Hirama and Ochiai compared nuclear and cytosol PR with serum progesterone and endometrial dating results in women with UI (n = 8). They reported reduced nuclear PR expression in women with low progesterone and in-phase endometrium compared with normal progesterone and out-of-phase endometrium. When comparing all in-phase and out-of-phase endometrium results regardless of serum progesterone, there was no difference between the groups. Cytosol progesterone receptors were not significantly different between the groups [69].

Endometrial dating

Thirteen studies reported endometrial dating. Twelve studies used Noyes criteria [12] and 1 used their own classification [72]. Ten out of 13 studies reported 20–60% of the unexplained infertile participants to have an ‘out-of-phase’ endometrium on biopsy [69, 72,73,74, 76, 78,79,80,81,82]. The remaining 3 studies reported 0% out-of-phase results in the UI group [64, 66, 83].

Six of the 12 studies also reported endometrial dating of a control group. Of these, 4 studies reported 0–4% of the fertile controls to have ‘out-of-phase’ endometrium [64, 66, 73, 83]. Petousis et al. and Margioula-Siarkou et al. both showed 20% of the fertile control group to have out-of-phase endometrium [78, 82]. Petousis et al. also reported significantly higher ‘out-of-phase’ results in endometriosis and tubal factor groups as did Li et al. [73] who reported 29% ‘out-of-phase’ samples from women with endometriosis.

One study performed repeat biopsy in the late luteal phase and demonstrated that 24/25 ‘out-of-phase’ mid-luteal biopsies were back ‘in-phase’ a few days later [81]. Of the 6 studies with control groups, 3 reported 0% out-of-phase results excluding them from meta-analysis.

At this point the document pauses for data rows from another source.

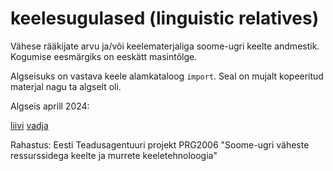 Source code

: # keelesugulased (linguistic relatives)

Vähese rääkijate arvu ja/või keelematerjaliga soome-ugri keelte andmestik. Kogumise eesmärgiks on eeskätt masintõlge.

Algseisuks on vastava keele alamkataloog `import`. Seal on mujalt kopeeritud materjal nagu ta algselt oli.

Algseis aprill 2024:

[liivi](liivi/import/ALLIKAD.md)
[vadja](vadja/import/ALLIKAD.md)

Rahastus: Eesti Teadusagentuuri projekt PRG2006 "Soome-ugri väheste ressurssidega keelte ja murrete keeletehnoloogia"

The remaining 3 studies were included with an odds ratio of 5.90 (2.68–12.96), Z value 4.42 (p < 0.00001), and I2 0% (Fig. 2).

Fig. 2
figure 2

Meta-analysis of endometrial dating results

Markers of receptivity

Sixteen papers (n = 1267) reporting on ten markers of endometrial receptivity were included in the review.

Included markers of receptivity were as follows: integrins α1 and β3 [60, 62, 80], D9B1 [75], PP14 [76], PIBF [43], SOCS1 [30], LIF [30, 65, 82, 84,85,86,87,88,89], ghrelin and its receptor GSHR [83], GP130 [30, 86] and pinopode formation [30].

Integrins

Kilic et al. investigated the presence of α1 integrin in the secretory phase and found significantly lower histochemical scoring (HSCORE) and semi-quantitative amounts in the stroma and glandular epithelium of the untreated unexplained infertile group when compared with fertile controls (glandular epithelium HSCORE p < 0.004, semi-quantitative p < 0.025, stromal HSCORE p < 0.001, semi-quantitative p < 0.025) [62].

One study measuring β3 integrin in the luminal epithelium showed a significantly lower HSCORE for immunostaining of 0.65 ± 0.84 for unexplained infertility compared with 2.6 ± 0.79 in the fertile group (p < 0.004) and 2.2 ± 0.56 for the tubal factor group (p < 0.001). A second study showed no significant difference in β3 expression in either the luminal, glandular or stromal epithelium [60].

PIBF

One study showed that the mean serum PIBF level was 6.92 ± 3.41 ng/ml in the UI group compared with 12.10 ± 10.47 ng/ml in the fertile group (p = 0.02) [43].

GP130

Gp130 immunostaining was measured by Aghajanova et al. [30] who found that fertile women have the highest intensity immunostaining in the mid-secretory phase, in both the luminal and glandular epithelium. One hundred percent fertile women showed moderate to strong immunostaining compared to 14% of infertile women in the mid-secretory phase. In the glandular epithelium, all infertile women had low immunostaining compared to 81% of fertile women showing moderate-high results.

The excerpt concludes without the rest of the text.